§ Work item
The first line of the entries is where the copy starts and the line with "Dani, actualmente traballa" is where it ends; set down each line exactly, both ends included, and drop pictures.

*-*-*

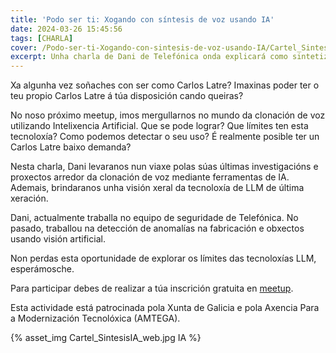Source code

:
 ```yaml
---
title: 'Podo ser ti: Xogando con síntesis de voz usando IA'
date: 2024-03-26 15:45:56
tags: [CHARLA]
cover: /Podo-ser-ti-Xogando-con-sintesis-de-voz-usando-IA/Cartel_SintesisIA_teaser.jpg
excerpt: Unha charla de Dani de Telefónica onda explicará como sintetizar a voz usando IA.
---
```


Xa algunha vez soñaches con ser como Carlos Latre? Imaxinas poder ter o teu propio Carlos Latre á túa disposición cando queiras?

No noso próximo meetup, imos mergullarnos no mundo da clonación de voz utilizando Intelixencia Artificial. Que se pode lograr? Que límites ten esta tecnoloxía? Como podemos detectar o seu uso? É realmente posible ter un Carlos Latre baixo demanda?

Nesta charla, Dani levaranos nun viaxe polas súas últimas investigacións e proxectos arredor da clonación de voz mediante ferramentas de IA. Ademais, brindaranos unha visión xeral da tecnoloxía de LLM de última xeración.

Dani, actualmente traballa no equipo de seguridade de Telefónica. No pasado, traballou na detección de anomalías na fabricación e obxectos usando visión artificial.

Non perdas esta oportunidade de explorar os límites das tecnoloxías LLM, esperámosche.

Para participar debes de realizar a túa inscrición gratuita en [meetup](https://www.meetup.com/es-ES/aindustriosa/events/300024608/).

Esta actividade está patrocinada pola Xunta de Galicia e pola Axencia Para a Modernización Tecnolóxica (AMTEGA).

{% asset_img Cartel_SintesisIA_web.jpg  IA %}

*-*-*

§ Solution for this problem
Source code

:
 ```yaml
---
title: 'Podo ser ti: Xogando con síntesis de voz usando IA'
date: 2024-03-26 15:45:56
tags: [CHARLA]
cover: /Podo-ser-ti-Xogando-con-sintesis-de-voz-usando-IA/Cartel_SintesisIA_teaser.jpg
excerpt: Unha charla de Dani de Telefónica onda explicará como sintetizar a voz usando IA.
---
```


Xa algunha vez soñaches con ser como Carlos Latre? Imaxinas poder ter o teu propio Carlos Latre á túa disposición cando queiras?

No noso próximo meetup, imos mergullarnos no mundo da clonación de voz utilizando Intelixencia Artificial. Que se pode lograr? Que límites ten esta tecnoloxía? Como podemos detectar o seu uso? É realmente posible ter un Carlos Latre baixo demanda?

Nesta charla, Dani levaranos nun viaxe polas súas últimas investigacións e proxectos arredor da clonación de voz mediante ferramentas de IA. Ademais, brindaranos unha visión xeral da tecnoloxía de LLM de última xeración.

Dani, actualmente traballa no equipo de seguridade de Telefónica. No pasado, traballou na detección de anomalías na fabricación e obxectos usando visión artificial.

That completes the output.